▶ _WORKING DATA_

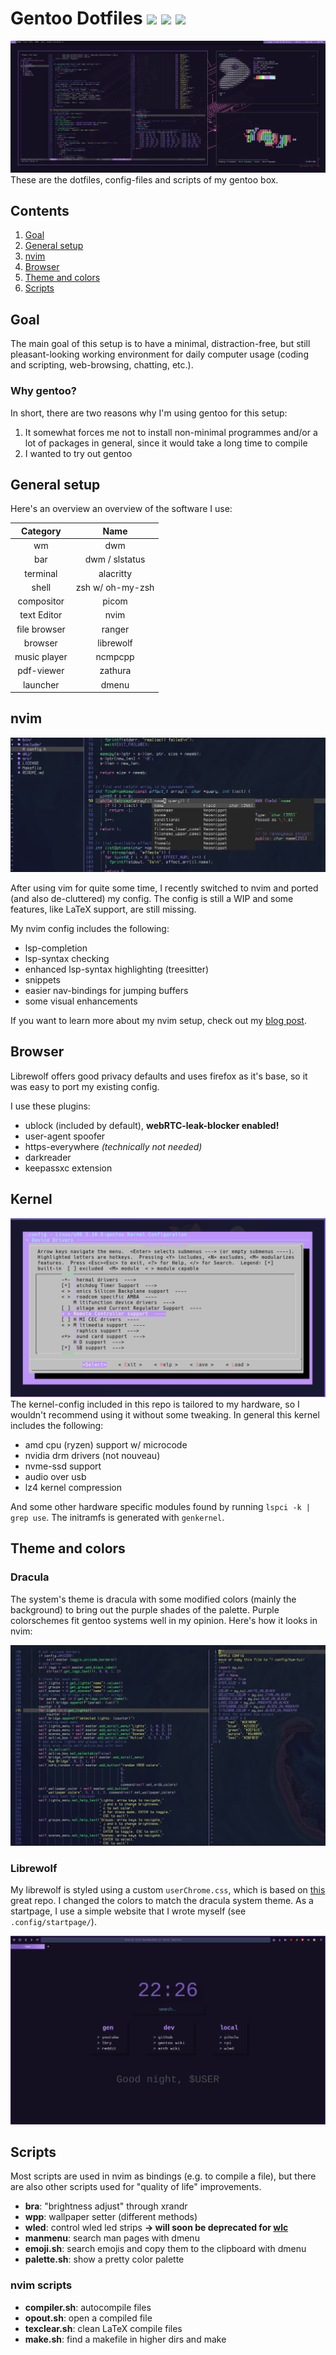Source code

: # Gentoo Dotfiles ![](https://shields.io/badge/Distro-Gentoo-6E56AF.svg) ![](https://img.shields.io/badge/Branch-Master-blue.svg)  ![](https://img.shields.io/badge/License-MIT-orange.svg) 

![desktop screenshot](https://github.com/channel-42/gentoo/blob/master/Pictures/.resources/main.png "Screenshot of my desktop")
These are the dotfiles, config-files and scripts of my gentoo box.

## Contents
1. [Goal](#goal)
2. [General setup](#general-setup)
3. [nvim](#nvim)
4. [Browser](#browser)
5. [Theme and colors](#theme-and-colors)
6. [Scripts](#scripts)

## Goal
The main goal of this setup is to have a minimal, distraction-free, but still pleasant-looking working environment for daily computer usage (coding and scripting, web-browsing, chatting, etc.).  
### Why gentoo?
In short, there are two reasons why I'm using gentoo for this setup:
1. It somewhat forces me not to install non-minimal programmes and/or a lot of packages in general, since it would take a long time to compile
2. I wanted to try out gentoo

## General setup

Here's an overview an overview of the software I use:

| Category | Name |
|:--------:|:----:|
|wm|dwm|
|bar|dwm / slstatus|
|terminal|alacritty|
|shell|zsh w/ oh-my-zsh|
|compositor|picom|
|text Editor|nvim|
|file browser|ranger|
|browser|librewolf|
|music player|ncmpcpp|
|pdf-viewer|zathura|
|launcher|dmenu|

## nvim

![vim example](https://github.com/channel-42/gentoo/blob/master/Pictures/.resources/nvim.png "Example of nvim")

After using vim for quite some time, I recently switched to nvim and ported (and also de-cluttered) my config. The config is still a WIP and some features, like LaTeX support, are still missing. 

My nvim config includes the following:
- lsp-completion
- lsp-syntax checking
- enhanced lsp-syntax highlighting (treesitter)
- snippets
- easier nav-bindings for jumping buffers
- some visual enhancements 

If you want to learn more about my nvim setup, check out my [blog post](https://blog.devls.de/nvim-setup/nvim-setup.html).

## Browser

Librewolf offers good privacy defaults and uses firefox as it's base, so it was easy to port my existing config. 

I use these plugins:
- ublock (included by default), **webRTC-leak-blocker enabled!**
- user-agent spoofer
- https-everywhere *(technically not needed)*
- darkreader
- keepassxc extension

## Kernel
![kernel pic](https://github.com/channel-42/gentoo/blob/master/Pictures/.resources/kernel.png "Screenshot of my desktop")
The kernel-config included in this repo is tailored to my hardware, so I wouldn't recommend using it without some tweaking. In general this kernel includes the following: 
- amd cpu (ryzen) support w/ microcode
- nvidia drm drivers (not nouveau)
- nvme-ssd support
- audio over usb
- lz4 kernel compression

And some other hardware specific modules found by running `lspci -k | grep use`. The initramfs is generated with `genkernel`.

## Theme and colors
### Dracula
The system's theme is dracula with some modified colors (mainly the background) to bring out the purple shades of the palette. Purple colorschemes fit gentoo systems well in my opinion. Here's how it looks in nvim:

![another screenshot](https://github.com/channel-42/gentoo/blob/master/Pictures/.resources/colors.png "Screenshot of my desktop")
### Librewolf
My librewolf is styled using a custom `userChrome.css`, which is based on [this](https://github.com/mut-ex/minimal-functional-fox) great repo. I changed the colors to match the dracula system theme. As a startpage, I use a simple website that I wrote myself (see `.config/startpage/`). 

![librewolf screenshot](https://github.com/channel-42/gentoo/blob/master/Pictures/.resources/browser.png "Screenshot librewolf")

## Scripts

Most scripts are used in nvim as bindings (e.g. to compile a file), but there are also other scripts used for "quality of life" improvements.

- **bra**: "brightness adjust" through xrandr
- **wpp**: wallpaper setter (different methods)
- **wled**: control wled led strips **-> will soon be deprecated for [wlc](https://github.com/channel-42/wlc)**
- **manmenu**: search man pages with dmenu
- **emoji.sh**: search emojis and copy them to the clipboard with dmenu
- **palette.sh**: show a pretty color palette

### nvim scripts

- **compiler.sh**: autocompile files
- **opout.sh**: open a compiled file
- **texclear.sh**: clean LaTeX compile files
- **make.sh**: find a makefile in higher dirs and make 
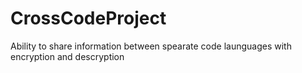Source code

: # CrossCodeProject
Ability to share information between spearate code launguages with encryption and descryption
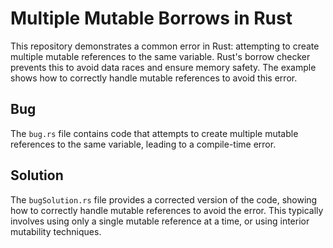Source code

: # Multiple Mutable Borrows in Rust

This repository demonstrates a common error in Rust: attempting to create multiple mutable references to the same variable.  Rust's borrow checker prevents this to avoid data races and ensure memory safety. The example shows how to correctly handle mutable references to avoid this error.

## Bug

The `bug.rs` file contains code that attempts to create multiple mutable references to the same variable, leading to a compile-time error. 

## Solution

The `bugSolution.rs` file provides a corrected version of the code, showing how to correctly handle mutable references to avoid the error.   This typically involves using only a single mutable reference at a time, or using interior mutability techniques.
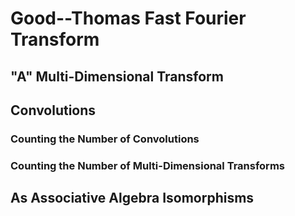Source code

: 
# Good--Thomas Fast Fourier Transform

## "A" Multi-Dimensional Transform

## Convolutions

### Counting the Number of Convolutions

### Counting the Number of Multi-Dimensional Transforms

## As Associative Algebra Isomorphisms

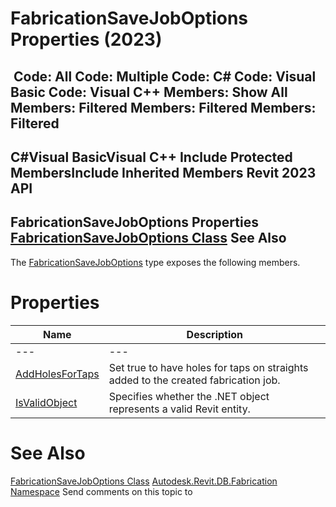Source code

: # FabricationSaveJobOptions Properties (2023)

﻿
 Code: All Code: Multiple Code: C# Code: Visual Basic Code: Visual C++  Members: Show All Members: Filtered Members: Filtered Members: Filtered   
---  
C#Visual BasicVisual C++
Include Protected MembersInclude Inherited Members
Revit 2023 API  
---  
FabricationSaveJobOptions Properties  
[FabricationSaveJobOptions Class](20934444-987d-1169-1619-2adb54377e7d.md "FabricationSaveJobOptions Class") See Also  
---  
The [FabricationSaveJobOptions](20934444-987d-1169-1619-2adb54377e7d.md "FabricationSaveJobOptions Class") type exposes the following members.
# Properties
| Name | Description |
| --- | --- |
| --- | --- | --- |
| [AddHolesForTaps](5ada3cdc-d6c5-9260-68f8-cf6267604038.md "AddHolesForTaps Property") | Set true to have holes for taps on straights added to the created fabrication job. |
| [IsValidObject](e9041f84-5144-9344-0080-8d7d2c9e99a3.md "IsValidObject Property") | Specifies whether the .NET object represents a valid Revit entity. |

# See Also
[FabricationSaveJobOptions Class](20934444-987d-1169-1619-2adb54377e7d.md "FabricationSaveJobOptions Class")
[Autodesk.Revit.DB.Fabrication Namespace](49e74a25-7ea1-efa6-548a-a3c3d0655e43.md "Autodesk.Revit.DB.Fabrication Namespace")
Send comments on this topic to 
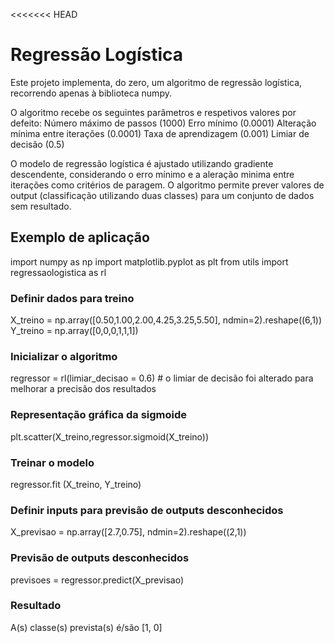 <<<<<<< HEAD
# Regressão Logística

Este projeto implementa, do zero, um algoritmo de regressão logística, recorrendo apenas à biblioteca numpy. 

O algoritmo recebe os seguintes parâmetros e respetivos valores por defeito: 
    Número máximo de passos (1000)
    Erro mínimo (0.0001)
    Alteração mínima entre iterações (0.0001)
    Taxa de aprendizagem (0.001)
    Limiar de decisão (0.5)
    
O modelo de regressão logística é ajustado utilizando gradiente descendente, considerando o erro mínimo e a aleração minima entre iterações como critérios de paragem.
O algoritmo permite prever valores de output (classificação utilizando duas classes) para um conjunto de dados sem resultado.


## Exemplo de aplicação

import numpy as np
import matplotlib.pyplot as plt
from utils import regressaologistica as rl

### Definir dados para treino
X_treino = np.array([0.50,1.00,2.00,4.25,3.25,5.50], ndmin=2).reshape((6,1))
Y_treino = np.array([0,0,0,1,1,1])

### Inicializar o algoritmo
regressor = rl(limiar_decisao = 0.6) # o limiar de decisão foi alterado para melhorar a precisão dos resultados

### Representação gráfica da sigmoide
plt.scatter(X_treino,regressor.sigmoid(X_treino))

### Treinar o modelo
regressor.fit (X_treino, Y_treino)

### Definir inputs para previsão de outputs desconhecidos
X_previsao = np.array([2.7,0.75], ndmin=2).reshape((2,1))

### Previsão de outputs desconhecidos
previsoes = regressor.predict(X_previsao)

### Resultado
A(s) classe(s) prevista(s) é/são [1, 0]
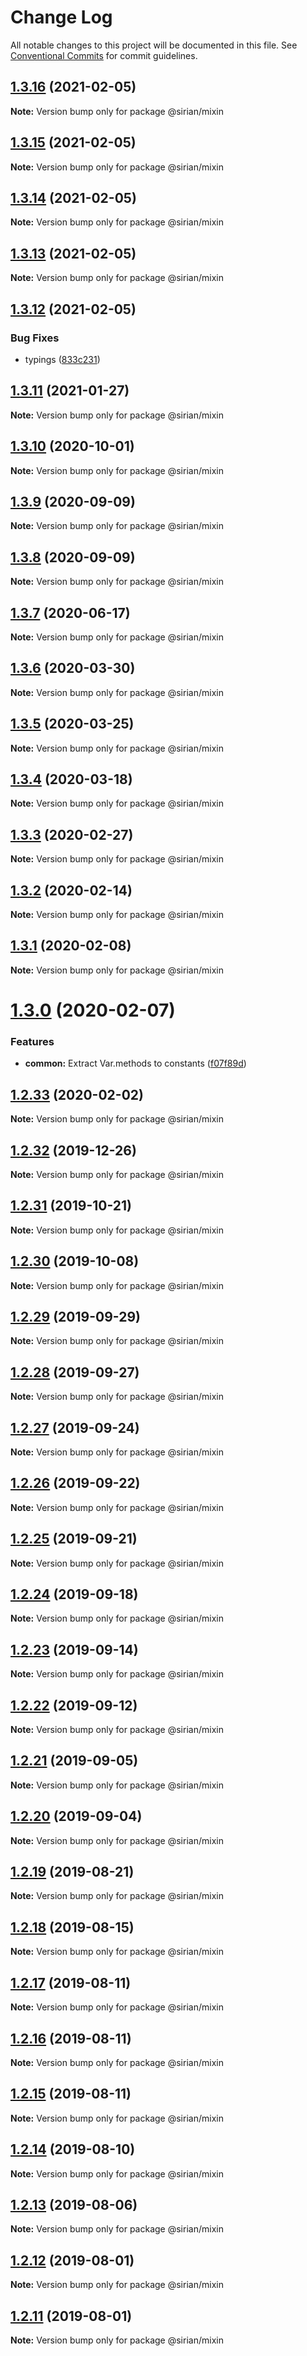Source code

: # Change Log

All notable changes to this project will be documented in this file.
See [Conventional Commits](https://conventionalcommits.org) for commit guidelines.

## [1.3.16](https://github.com/sirian/js/compare/@sirian/mixin@1.3.15...@sirian/mixin@1.3.16) (2021-02-05)

**Note:** Version bump only for package @sirian/mixin





## [1.3.15](https://github.com/sirian/js/compare/@sirian/mixin@1.3.14...@sirian/mixin@1.3.15) (2021-02-05)

**Note:** Version bump only for package @sirian/mixin





## [1.3.14](https://github.com/sirian/js/compare/@sirian/mixin@1.3.13...@sirian/mixin@1.3.14) (2021-02-05)

**Note:** Version bump only for package @sirian/mixin





## [1.3.13](https://github.com/sirian/js/compare/@sirian/mixin@1.3.12...@sirian/mixin@1.3.13) (2021-02-05)

**Note:** Version bump only for package @sirian/mixin





## [1.3.12](https://github.com/sirian/js/compare/@sirian/mixin@1.3.11...@sirian/mixin@1.3.12) (2021-02-05)


### Bug Fixes

* typings ([833c231](https://github.com/sirian/js/commit/833c231c2309cf74c740d7292b2c3351cf3d0d98))





## [1.3.11](https://github.com/sirian/js/compare/@sirian/mixin@1.3.10...@sirian/mixin@1.3.11) (2021-01-27)

**Note:** Version bump only for package @sirian/mixin





## [1.3.10](https://github.com/sirian/js/compare/@sirian/mixin@1.3.9...@sirian/mixin@1.3.10) (2020-10-01)

**Note:** Version bump only for package @sirian/mixin





## [1.3.9](https://github.com/sirian/js/compare/@sirian/mixin@1.3.8...@sirian/mixin@1.3.9) (2020-09-09)

**Note:** Version bump only for package @sirian/mixin





## [1.3.8](https://github.com/sirian/js/compare/@sirian/mixin@1.3.7...@sirian/mixin@1.3.8) (2020-09-09)

**Note:** Version bump only for package @sirian/mixin





## [1.3.7](https://github.com/sirian/js/compare/@sirian/mixin@1.3.6...@sirian/mixin@1.3.7) (2020-06-17)

**Note:** Version bump only for package @sirian/mixin





## [1.3.6](https://github.com/sirian/js/compare/@sirian/mixin@1.3.5...@sirian/mixin@1.3.6) (2020-03-30)

**Note:** Version bump only for package @sirian/mixin





## [1.3.5](https://github.com/sirian/js/compare/@sirian/mixin@1.3.4...@sirian/mixin@1.3.5) (2020-03-25)

**Note:** Version bump only for package @sirian/mixin





## [1.3.4](https://github.com/sirian/js/compare/@sirian/mixin@1.3.3...@sirian/mixin@1.3.4) (2020-03-18)

**Note:** Version bump only for package @sirian/mixin





## [1.3.3](https://github.com/sirian/js/compare/@sirian/mixin@1.3.2...@sirian/mixin@1.3.3) (2020-02-27)

**Note:** Version bump only for package @sirian/mixin





## [1.3.2](https://github.com/sirian/js/compare/@sirian/mixin@1.3.1...@sirian/mixin@1.3.2) (2020-02-14)

**Note:** Version bump only for package @sirian/mixin





## [1.3.1](https://github.com/sirian/js/compare/@sirian/mixin@1.3.0...@sirian/mixin@1.3.1) (2020-02-08)

**Note:** Version bump only for package @sirian/mixin





# [1.3.0](https://github.com/sirian/js/compare/@sirian/mixin@1.2.33...@sirian/mixin@1.3.0) (2020-02-07)


### Features

* **common:** Extract Var.methods to constants ([f07f89d](https://github.com/sirian/js/commit/f07f89da11f2a6f4d3a3e64517abb9c755963042))





## [1.2.33](https://github.com/sirian/js/compare/@sirian/mixin@1.2.32...@sirian/mixin@1.2.33) (2020-02-02)

**Note:** Version bump only for package @sirian/mixin





## [1.2.32](https://github.com/sirian/js/compare/@sirian/mixin@1.2.31...@sirian/mixin@1.2.32) (2019-12-26)

**Note:** Version bump only for package @sirian/mixin





## [1.2.31](https://github.com/sirian/js/compare/@sirian/mixin@1.2.30...@sirian/mixin@1.2.31) (2019-10-21)

**Note:** Version bump only for package @sirian/mixin





## [1.2.30](https://github.com/sirian/js/compare/@sirian/mixin@1.2.29...@sirian/mixin@1.2.30) (2019-10-08)

**Note:** Version bump only for package @sirian/mixin





## [1.2.29](https://github.com/sirian/js/compare/@sirian/mixin@1.2.28...@sirian/mixin@1.2.29) (2019-09-29)

**Note:** Version bump only for package @sirian/mixin





## [1.2.28](https://github.com/sirian/js/compare/@sirian/mixin@1.2.27...@sirian/mixin@1.2.28) (2019-09-27)

**Note:** Version bump only for package @sirian/mixin





## [1.2.27](https://github.com/sirian/js/compare/@sirian/mixin@1.2.26...@sirian/mixin@1.2.27) (2019-09-24)

**Note:** Version bump only for package @sirian/mixin





## [1.2.26](https://github.com/sirian/js/compare/@sirian/mixin@1.2.25...@sirian/mixin@1.2.26) (2019-09-22)

**Note:** Version bump only for package @sirian/mixin





## [1.2.25](https://github.com/sirian/js/compare/@sirian/mixin@1.2.24...@sirian/mixin@1.2.25) (2019-09-21)

**Note:** Version bump only for package @sirian/mixin





## [1.2.24](https://github.com/sirian/js/compare/@sirian/mixin@1.2.23...@sirian/mixin@1.2.24) (2019-09-18)

**Note:** Version bump only for package @sirian/mixin





## [1.2.23](https://github.com/sirian/js/compare/@sirian/mixin@1.2.22...@sirian/mixin@1.2.23) (2019-09-14)

**Note:** Version bump only for package @sirian/mixin





## [1.2.22](https://github.com/sirian/js/compare/@sirian/mixin@1.2.21...@sirian/mixin@1.2.22) (2019-09-12)

**Note:** Version bump only for package @sirian/mixin





## [1.2.21](https://github.com/sirian/js/compare/@sirian/mixin@1.2.20...@sirian/mixin@1.2.21) (2019-09-05)

**Note:** Version bump only for package @sirian/mixin





## [1.2.20](https://github.com/sirian/js/compare/@sirian/mixin@1.2.19...@sirian/mixin@1.2.20) (2019-09-04)

**Note:** Version bump only for package @sirian/mixin





## [1.2.19](https://github.com/sirian/js/compare/@sirian/mixin@1.2.18...@sirian/mixin@1.2.19) (2019-08-21)

**Note:** Version bump only for package @sirian/mixin





## [1.2.18](https://github.com/sirian/js/compare/@sirian/mixin@1.2.17...@sirian/mixin@1.2.18) (2019-08-15)

**Note:** Version bump only for package @sirian/mixin





## [1.2.17](https://github.com/sirian/js/compare/@sirian/mixin@1.2.16...@sirian/mixin@1.2.17) (2019-08-11)

**Note:** Version bump only for package @sirian/mixin





## [1.2.16](https://github.com/sirian/js/compare/@sirian/mixin@1.2.15...@sirian/mixin@1.2.16) (2019-08-11)

**Note:** Version bump only for package @sirian/mixin





## [1.2.15](https://github.com/sirian/js/compare/@sirian/mixin@1.2.14...@sirian/mixin@1.2.15) (2019-08-11)

**Note:** Version bump only for package @sirian/mixin





## [1.2.14](https://github.com/sirian/js/compare/@sirian/mixin@1.2.13...@sirian/mixin@1.2.14) (2019-08-10)

**Note:** Version bump only for package @sirian/mixin





## [1.2.13](https://github.com/sirian/js/compare/@sirian/mixin@1.2.12...@sirian/mixin@1.2.13) (2019-08-06)

**Note:** Version bump only for package @sirian/mixin





## [1.2.12](https://github.com/sirian/js/compare/@sirian/mixin@1.2.11...@sirian/mixin@1.2.12) (2019-08-01)

**Note:** Version bump only for package @sirian/mixin





## [1.2.11](https://github.com/sirian/js/compare/@sirian/mixin@1.2.10...@sirian/mixin@1.2.11) (2019-08-01)

**Note:** Version bump only for package @sirian/mixin
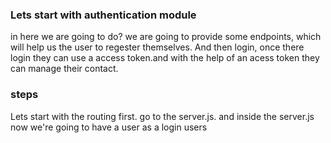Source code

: ### Lets start with authentication module
in here we are going to do? we are going to provide some endpoints, which will help us the user to regester themselves. And then login, once there login they can use a access token.and with the help of an acess token they can manage their contact.
### steps
Lets start with the routing first. go to the server.js. and inside the server.js
now we're going to have a user as a login users
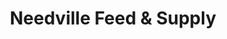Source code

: ---
title: "Needville Feed & Supply"
url: /needville/needville-feed-und-supply/
shop: Landwirtschaftlich
---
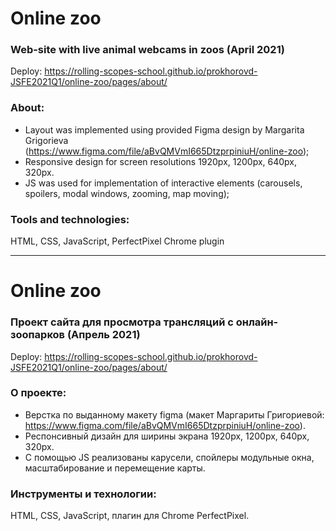 # Online zoo

### Web-site with live animal webcams in zoos (April 2021)

Deploy: https://rolling-scopes-school.github.io/prokhorovd-JSFE2021Q1/online-zoo/pages/about/

### About:
- Layout was implemented using provided Figma design by Margarita Grigorieva (https://www.figma.com/file/aBvQMVmI665DtzprpiniuH/online-zoo);
- Responsive design for screen resolutions 1920px, 1200px, 640px, 320px. 
- JS was used for implementation of interactive elements (carousels, spoilers, modal windows, zooming, map moving);

### Tools and technologies:
HTML, CSS, JavaScript, PerfectPixel Chrome plugin 

___

# Online zoo

### Проект сайта для просмотра трансляций с онлайн-зоопарков (Апрель 2021)

Deploy: https://rolling-scopes-school.github.io/prokhorovd-JSFE2021Q1/online-zoo/pages/about/

### О проекте:
- Верстка по выданному макету figma (макет Маргариты Григориевой: https://www.figma.com/file/aBvQMVmI665DtzprpiniuH/online-zoo).
- Респонсивный дизайн для ширины экрана 1920px, 1200px, 640px, 320px. 
- С помощью JS реализованы карусели, спойлеры модульные окна, масштабирование и перемещение карты.

### Инструменты и технологии:
HTML, CSS, JavaScript, плагин для Chrome PerfectPixel.
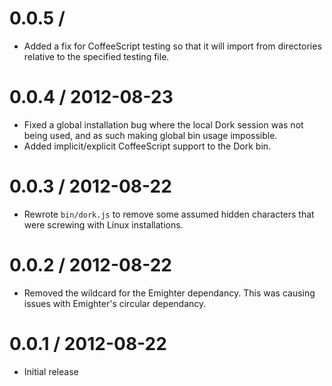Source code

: 
0.0.5 /
==================

  * Added a fix for CoffeeScript testing so that it will import from
    directories relative to the specified testing file.

0.0.4 / 2012-08-23
==================

  * Fixed a global installation bug where the local Dork session was not
    being used, and as such making global bin usage impossible.
  * Added implicit/explicit CoffeeScript support to the Dork bin.

0.0.3 / 2012-08-22
==================

  * Rewrote `bin/dork.js` to remove some assumed hidden characters that were
    screwing with Linux installations.

0.0.2 / 2012-08-22
==================

  * Removed the wildcard for the Emighter dependancy. This was causing issues
    with Emighter's circular dependancy.

0.0.1 / 2012-08-22
==================

  * Initial release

▶ _BRIEF_
Exactly as they stand, set down the lines from the start of the material through the line with "After using vim", both ends included, omitting the pictures.

▶ _TASK RESULT_
Source code

: # Gentoo Dotfiles ![](https://shields.io/badge/Distro-Gentoo-6E56AF.svg) ![](https://img.shields.io/badge/Branch-Master-blue.svg)  ![](https://img.shields.io/badge/License-MIT-orange.svg) 

![desktop screenshot](https://github.com/channel-42/gentoo/blob/master/Pictures/.resources/main.png "Screenshot of my desktop")
These are the dotfiles, config-files and scripts of my gentoo box.

## Contents
1. [Goal](#goal)
2. [General setup](#general-setup)
3. [nvim](#nvim)
4. [Browser](#browser)
5. [Theme and colors](#theme-and-colors)
6. [Scripts](#scripts)

## Goal
The main goal of this setup is to have a minimal, distraction-free, but still pleasant-looking working environment for daily computer usage (coding and scripting, web-browsing, chatting, etc.).  
### Why gentoo?
In short, there are two reasons why I'm using gentoo for this setup:
1. It somewhat forces me not to install non-minimal programmes and/or a lot of packages in general, since it would take a long time to compile
2. I wanted to try out gentoo

## General setup

Here's an overview an overview of the software I use:

| Category | Name |
|:--------:|:----:|
|wm|dwm|
|bar|dwm / slstatus|
|terminal|alacritty|
|shell|zsh w/ oh-my-zsh|
|compositor|picom|
|text Editor|nvim|
|file browser|ranger|
|browser|librewolf|
|music player|ncmpcpp|
|pdf-viewer|zathura|
|launcher|dmenu|

## nvim

![vim example](https://github.com/channel-42/gentoo/blob/master/Pictures/.resources/nvim.png "Example of nvim")

After using vim for quite some time, I recently switched to nvim and ported (and also de-cluttered) my config. The config is still a WIP and some features, like LaTeX support, are still missing. 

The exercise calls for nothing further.